RECORDS FOR THE EXERCISE Block Start

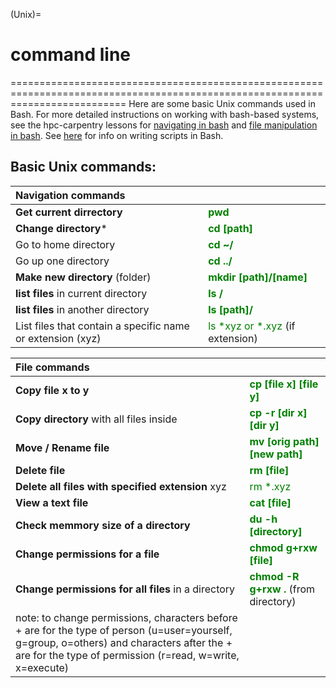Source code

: (Unix)=
# command line
================================================================================================================================
Here are some basic Unix commands used in Bash. For more detailed instructions on working with bash-based systems, see the hpc-carpentry lessons for [navigating in bash](http://www.hpc-carpentry.org/hpc-shell/02-navigation/index.html) and [file manipulation in bash](http://www.hpc-carpentry.org/hpc-shell/03-files/index.html). See [here](BashScripting) for info on writing scripts in Bash.

## Basic Unix commands:

|Navigation commands         |                |
|:--------------------- | :------------------ |
| **Get current dirrectory** | **<span style='color:green'> pwd </span>** 
| **Change directory***      | **<span style='color:green'> cd [path] </span>** |
| Go to home directory  | **<span style='color:green'> cd ~/ </span>** |
| Go up one directory  | **<span style='color:green'> cd ../ </span>** |
| **Make new directory** (folder) | **<span style='color:green'> mkdir [path]/[name] </span>** |
| **list files** in current directory | **<span style='color:green'> ls / </span>** |
| **list files** in another directory | **<span style='color:green'> ls [path]/ </span>** |
| List files that contain a specific name or extension (xyz) | <span style='color:green'> ls *xyz or *.xyz </span>(if extension) |

|File commands         |                |
|:--------------------- | :------------------ |
| **Copy file x to y** | **<span style='color:green'> cp [file x] [file y]</span>** 
| **Copy directory** with all files inside | **<span style='color:green'> cp -r [dir x] [dir y] </span>** |
| **Move / Rename file** | **<span style='color:green'> mv [orig path] [new path] </span>** |
| **Delete file** | **<span style='color:green'> rm [file] </span>** |
| **Delete all files with specified extension** xyz | <span style='color:green'> rm *.xyz </span> |
| **View a text file**  | **<span style='color:green'> cat [file] </span>** |
| **Check memmory size of a directory** | **<span style='color:green'> du -h [directory] </span>** |
| **Change permissions for a file** | **<span style='color:green'> chmod g+rxw [file] </span>** |
| **Change permissions for all files** in a directory | **<span style='color:green'> chmod -R g+rxw .</span>** (from directory)|
| note: to change permissions, characters before + are for the type of person (u=user=yourself, g=group, o=others) and characters after the + are for the type of permission (r=read, w=write, x=execute) |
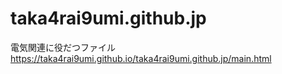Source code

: # taka4rai9umi.github.jp
電気関連に役だつファイル
https://taka4rai9umi.github.io/taka4rai9umi.github.jp/main.html
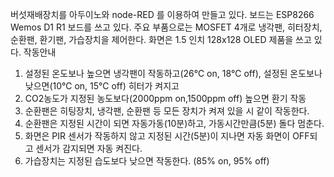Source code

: 버섯재배장치를 아두이노와 node-RED 를 이용하여 만들고 있다.
보드는 ESP8266 Wemos D1 R1 보드를 쓰고 있다.
주요 부품으로는 MOSFET 4개로 냉각팬, 히터장치, 순환팬, 환기팬, 가습장치을 제어한다.
화면은 1.5 인치 128x128 OLED 제품을 쓰고 있다.
작동안내
1. 설정된 온도보나 높으면 냉각팬이 작동하고(26℃ on, 18℃ off), 설정된 온도보나 낮으면(10℃ on, 15℃ off) 히터가 켜지고
2. CO2농도가 지정된 농도보다(2000ppm on,1500ppm off)  높으면 환기 작동
3. 순환팬은 히팅장치, 냉각팬, 순환팬 등 모든 장치가 켜져 있을 시 같이 작동한다.
4. 순환팬은 지정된 시간이 되면 자동가동(10분)하고, 가동시간만큼(5분) 돌다 멈춘다.
5. 화면은 PIR 센서가 작동하지 않고 지정된 시간(5분)이 지나면 자동 화면이 OFF되고 센서가 감지되면 자동 켜진다.
6. 가습장치는 지정된 습도보다 낮으면 작동한다. (85% on, 95% off)
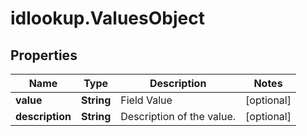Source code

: # idlookup.ValuesObject

## Properties

Name | Type | Description | Notes
------------ | ------------- | ------------- | -------------
**value** | **String** | Field Value | [optional] 
**description** | **String** | Description of the value. | [optional] 


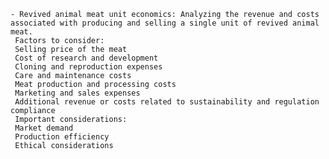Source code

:     - Revived animal meat unit economics: Analyzing the revenue and costs associated with producing and selling a single unit of revived animal meat.
     Factors to consider:
     Selling price of the meat
     Cost of research and development
     Cloning and reproduction expenses
     Care and maintenance costs
     Meat production and processing costs
     Marketing and sales expenses
     Additional revenue or costs related to sustainability and regulation compliance
     Important considerations:
     Market demand
     Production efficiency
     Ethical considerations

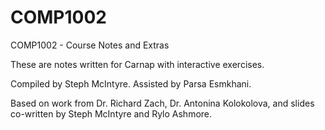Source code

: # COMP1002
COMP1002 - Course Notes and Extras


These are notes written for Carnap with interactive exercises.

Compiled by Steph McIntyre.
Assisted by Parsa Esmkhani.

Based on work from Dr. Richard Zach, Dr. Antonina Kolokolova, and slides co-written by Steph McIntyre and Rylo Ashmore.
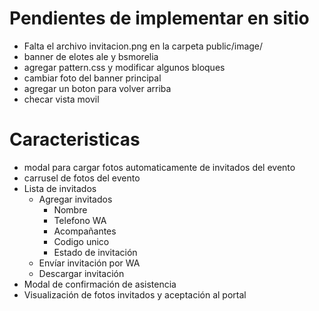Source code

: # Pendientes de implementar en sitio
- Falta el archivo invitacion.png en la carpeta public/image/
- banner de elotes ale y bsmorelia
- agregar pattern.css y modificar algunos bloques
- cambiar foto del banner principal
- agregar un boton para volver arriba
- checar vista movil

# Caracteristicas
- modal para cargar fotos automaticamente de invitados del evento
- carrusel de fotos del evento
- Lista de invitados
  - Agregar invitados
    - Nombre
    - Telefono WA
    - Acompañantes
    - Codigo unico
    - Estado de invitación
  - Envíar invitación por WA
  - Descargar invitación
- Modal de confirmación de asistencia
- Visualización de fotos invitados y aceptación al portal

RECORDS FOR THE EXERCISE Block End

BRIEF | A verbatim copy of every record above is required, with all pictures omitted.

SOLVED PROBLEM |
Source code

: (Unix)=
# command line
================================================================================================================================
Here are some basic Unix commands used in Bash. For more detailed instructions on working with bash-based systems, see the hpc-carpentry lessons for [navigating in bash](http://www.hpc-carpentry.org/hpc-shell/02-navigation/index.html) and [file manipulation in bash](http://www.hpc-carpentry.org/hpc-shell/03-files/index.html). See [here](BashScripting) for info on writing scripts in Bash.

## Basic Unix commands:

|Navigation commands         |                |
|:--------------------- | :------------------ |
| **Get current dirrectory** | **<span style='color:green'> pwd </span>** 
| **Change directory***      | **<span style='color:green'> cd [path] </span>** |
| Go to home directory  | **<span style='color:green'> cd ~/ </span>** |
| Go up one directory  | **<span style='color:green'> cd ../ </span>** |
| **Make new directory** (folder) | **<span style='color:green'> mkdir [path]/[name] </span>** |
| **list files** in current directory | **<span style='color:green'> ls / </span>** |
| **list files** in another directory | **<span style='color:green'> ls [path]/ </span>** |
| List files that contain a specific name or extension (xyz) | <span style='color:green'> ls *xyz or *.xyz </span>(if extension) |

|File commands         |                |
|:--------------------- | :------------------ |
| **Copy file x to y** | **<span style='color:green'> cp [file x] [file y]</span>** 
| **Copy directory** with all files inside | **<span style='color:green'> cp -r [dir x] [dir y] </span>** |
| **Move / Rename file** | **<span style='color:green'> mv [orig path] [new path] </span>** |
| **Delete file** | **<span style='color:green'> rm [file] </span>** |
| **Delete all files with specified extension** xyz | <span style='color:green'> rm *.xyz </span> |
| **View a text file**  | **<span style='color:green'> cat [file] </span>** |
| **Check memmory size of a directory** | **<span style='color:green'> du -h [directory] </span>** |
| **Change permissions for a file** | **<span style='color:green'> chmod g+rxw [file] </span>** |
| **Change permissions for all files** in a directory | **<span style='color:green'> chmod -R g+rxw .</span>** (from directory)|
| note: to change permissions, characters before + are for the type of person (u=user=yourself, g=group, o=others) and characters after the + are for the type of permission (r=read, w=write, x=execute) |
Source code

: # taka4rai9umi.github.jp
電気関連に役だつファイル
https://taka4rai9umi.github.io/taka4rai9umi.github.jp/main.html
Source code

: 버섯재배장치를 아두이노와 node-RED 를 이용하여 만들고 있다.
보드는 ESP8266 Wemos D1 R1 보드를 쓰고 있다.
주요 부품으로는 MOSFET 4개로 냉각팬, 히터장치, 순환팬, 환기팬, 가습장치을 제어한다.
화면은 1.5 인치 128x128 OLED 제품을 쓰고 있다.
작동안내
1. 설정된 온도보나 높으면 냉각팬이 작동하고(26℃ on, 18℃ off), 설정된 온도보나 낮으면(10℃ on, 15℃ off) 히터가 켜지고
2. CO2농도가 지정된 농도보다(2000ppm on,1500ppm off)  높으면 환기 작동
3. 순환팬은 히팅장치, 냉각팬, 순환팬 등 모든 장치가 켜져 있을 시 같이 작동한다.
4. 순환팬은 지정된 시간이 되면 자동가동(10분)하고, 가동시간만큼(5분) 돌다 멈춘다.
5. 화면은 PIR 센서가 작동하지 않고 지정된 시간(5분)이 지나면 자동 화면이 OFF되고 센서가 감지되면 자동 켜진다.
6. 가습장치는 지정된 습도보다 낮으면 작동한다. (85% on, 95% off)
Source code

: # idlookup.ValuesObject

## Properties

Name | Type | Description | Notes
------------ | ------------- | ------------- | -------------
**value** | **String** | Field Value | [optional] 
**description** | **String** | Description of the value. | [optional] 


Source code

:     - Revived animal meat unit economics: Analyzing the revenue and costs associated with producing and selling a single unit of revived animal meat.
     Factors to consider:
     Selling price of the meat
     Cost of research and development
     Cloning and reproduction expenses
     Care and maintenance costs
     Meat production and processing costs
     Marketing and sales expenses
     Additional revenue or costs related to sustainability and regulation compliance
     Important considerations:
     Market demand
     Production efficiency
     Ethical considerations

Source code

: # COMP1002
COMP1002 - Course Notes and Extras


These are notes written for Carnap with interactive exercises.

Compiled by Steph McIntyre.
Assisted by Parsa Esmkhani.

Based on work from Dr. Richard Zach, Dr. Antonina Kolokolova, and slides co-written by Steph McIntyre and Rylo Ashmore.
Source code

: # Pendientes de implementar en sitio
- Falta el archivo invitacion.png en la carpeta public/image/
- banner de elotes ale y bsmorelia
- agregar pattern.css y modificar algunos bloques
- cambiar foto del banner principal
- agregar un boton para volver arriba
- checar vista movil

# Caracteristicas
- modal para cargar fotos automaticamente de invitados del evento
- carrusel de fotos del evento
- Lista de invitados
  - Agregar invitados
    - Nombre
    - Telefono WA
    - Acompañantes
    - Codigo unico
    - Estado de invitación
  - Envíar invitación por WA
  - Descargar invitación
- Modal de confirmación de asistencia
- Visualización de fotos invitados y aceptación al portal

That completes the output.